◆ TRY IT
Could you return every record below word for word, leaving out the pictures?
(RECORDS PROVIDED begins)
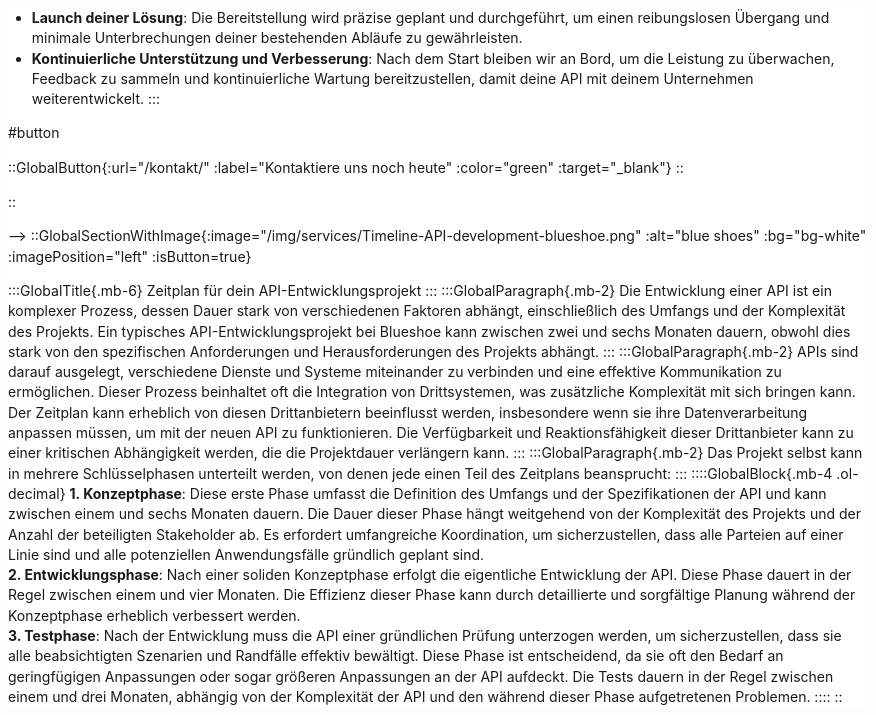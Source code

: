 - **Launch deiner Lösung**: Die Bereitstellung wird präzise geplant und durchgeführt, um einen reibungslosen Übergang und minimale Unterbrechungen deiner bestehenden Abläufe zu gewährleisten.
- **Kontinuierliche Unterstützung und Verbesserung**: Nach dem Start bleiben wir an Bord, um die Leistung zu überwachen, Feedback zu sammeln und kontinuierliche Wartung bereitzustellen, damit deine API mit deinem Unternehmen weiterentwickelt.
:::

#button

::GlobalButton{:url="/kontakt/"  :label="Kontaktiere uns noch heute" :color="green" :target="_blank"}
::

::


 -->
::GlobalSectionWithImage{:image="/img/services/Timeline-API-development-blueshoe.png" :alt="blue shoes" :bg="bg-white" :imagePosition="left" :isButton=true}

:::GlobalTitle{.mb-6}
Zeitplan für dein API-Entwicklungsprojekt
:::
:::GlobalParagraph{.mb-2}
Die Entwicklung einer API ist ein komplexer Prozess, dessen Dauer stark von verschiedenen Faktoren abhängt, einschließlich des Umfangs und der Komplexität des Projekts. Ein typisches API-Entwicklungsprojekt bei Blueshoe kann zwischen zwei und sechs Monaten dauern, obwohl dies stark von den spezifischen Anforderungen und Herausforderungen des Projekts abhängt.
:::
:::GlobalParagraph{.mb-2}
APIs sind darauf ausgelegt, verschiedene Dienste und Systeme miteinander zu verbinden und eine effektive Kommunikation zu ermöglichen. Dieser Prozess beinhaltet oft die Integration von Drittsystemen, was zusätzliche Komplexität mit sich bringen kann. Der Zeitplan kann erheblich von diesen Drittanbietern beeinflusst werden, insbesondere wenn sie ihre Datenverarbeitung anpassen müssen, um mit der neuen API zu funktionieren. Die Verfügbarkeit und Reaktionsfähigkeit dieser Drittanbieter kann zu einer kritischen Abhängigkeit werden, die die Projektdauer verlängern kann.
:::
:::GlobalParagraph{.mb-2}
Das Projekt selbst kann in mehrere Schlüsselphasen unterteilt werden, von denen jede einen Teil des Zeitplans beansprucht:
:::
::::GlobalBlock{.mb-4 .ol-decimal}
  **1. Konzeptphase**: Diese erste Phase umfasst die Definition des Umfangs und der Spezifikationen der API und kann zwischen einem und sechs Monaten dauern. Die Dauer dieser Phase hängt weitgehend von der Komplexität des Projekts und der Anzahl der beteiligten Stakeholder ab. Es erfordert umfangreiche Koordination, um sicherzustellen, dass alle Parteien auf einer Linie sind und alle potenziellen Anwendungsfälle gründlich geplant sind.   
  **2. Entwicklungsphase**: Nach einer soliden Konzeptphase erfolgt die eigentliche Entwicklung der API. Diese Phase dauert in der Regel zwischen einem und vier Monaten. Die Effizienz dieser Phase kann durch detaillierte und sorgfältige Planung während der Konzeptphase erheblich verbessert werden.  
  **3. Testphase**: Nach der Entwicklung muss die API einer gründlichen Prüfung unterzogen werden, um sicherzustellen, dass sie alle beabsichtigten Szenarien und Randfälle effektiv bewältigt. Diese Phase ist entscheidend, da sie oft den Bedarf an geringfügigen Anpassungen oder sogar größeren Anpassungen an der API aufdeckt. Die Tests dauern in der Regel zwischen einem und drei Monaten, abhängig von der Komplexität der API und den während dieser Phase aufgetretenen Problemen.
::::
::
(RECORDS PROVIDED ends)
◆ TASK OUTPUT
Source code

: - **Launch deiner Lösung**: Die Bereitstellung wird präzise geplant und durchgeführt, um einen reibungslosen Übergang und minimale Unterbrechungen deiner bestehenden Abläufe zu gewährleisten.
- **Kontinuierliche Unterstützung und Verbesserung**: Nach dem Start bleiben wir an Bord, um die Leistung zu überwachen, Feedback zu sammeln und kontinuierliche Wartung bereitzustellen, damit deine API mit deinem Unternehmen weiterentwickelt.
:::

#button

::GlobalButton{:url="/kontakt/"  :label="Kontaktiere uns noch heute" :color="green" :target="_blank"}
::

::


 -->
::GlobalSectionWithImage{:image="/img/services/Timeline-API-development-blueshoe.png" :alt="blue shoes" :bg="bg-white" :imagePosition="left" :isButton=true}

:::GlobalTitle{.mb-6}
Zeitplan für dein API-Entwicklungsprojekt
:::
:::GlobalParagraph{.mb-2}
Die Entwicklung einer API ist ein komplexer Prozess, dessen Dauer stark von verschiedenen Faktoren abhängt, einschließlich des Umfangs und der Komplexität des Projekts. Ein typisches API-Entwicklungsprojekt bei Blueshoe kann zwischen zwei und sechs Monaten dauern, obwohl dies stark von den spezifischen Anforderungen und Herausforderungen des Projekts abhängt.
:::
:::GlobalParagraph{.mb-2}
APIs sind darauf ausgelegt, verschiedene Dienste und Systeme miteinander zu verbinden und eine effektive Kommunikation zu ermöglichen. Dieser Prozess beinhaltet oft die Integration von Drittsystemen, was zusätzliche Komplexität mit sich bringen kann. Der Zeitplan kann erheblich von diesen Drittanbietern beeinflusst werden, insbesondere wenn sie ihre Datenverarbeitung anpassen müssen, um mit der neuen API zu funktionieren. Die Verfügbarkeit und Reaktionsfähigkeit dieser Drittanbieter kann zu einer kritischen Abhängigkeit werden, die die Projektdauer verlängern kann.
:::
:::GlobalParagraph{.mb-2}
Das Projekt selbst kann in mehrere Schlüsselphasen unterteilt werden, von denen jede einen Teil des Zeitplans beansprucht:
:::
::::GlobalBlock{.mb-4 .ol-decimal}
  **1. Konzeptphase**: Diese erste Phase umfasst die Definition des Umfangs und der Spezifikationen der API und kann zwischen einem und sechs Monaten dauern. Die Dauer dieser Phase hängt weitgehend von der Komplexität des Projekts und der Anzahl der beteiligten Stakeholder ab. Es erfordert umfangreiche Koordination, um sicherzustellen, dass alle Parteien auf einer Linie sind und alle potenziellen Anwendungsfälle gründlich geplant sind.   
  **2. Entwicklungsphase**: Nach einer soliden Konzeptphase erfolgt die eigentliche Entwicklung der API. Diese Phase dauert in der Regel zwischen einem und vier Monaten. Die Effizienz dieser Phase kann durch detaillierte und sorgfältige Planung während der Konzeptphase erheblich verbessert werden.  
  **3. Testphase**: Nach der Entwicklung muss die API einer gründlichen Prüfung unterzogen werden, um sicherzustellen, dass sie alle beabsichtigten Szenarien und Randfälle effektiv bewältigt. Diese Phase ist entscheidend, da sie oft den Bedarf an geringfügigen Anpassungen oder sogar größeren Anpassungen an der API aufdeckt. Die Tests dauern in der Regel zwischen einem und drei Monaten, abhängig von der Komplexität der API und den während dieser Phase aufgetretenen Problemen.
::::
::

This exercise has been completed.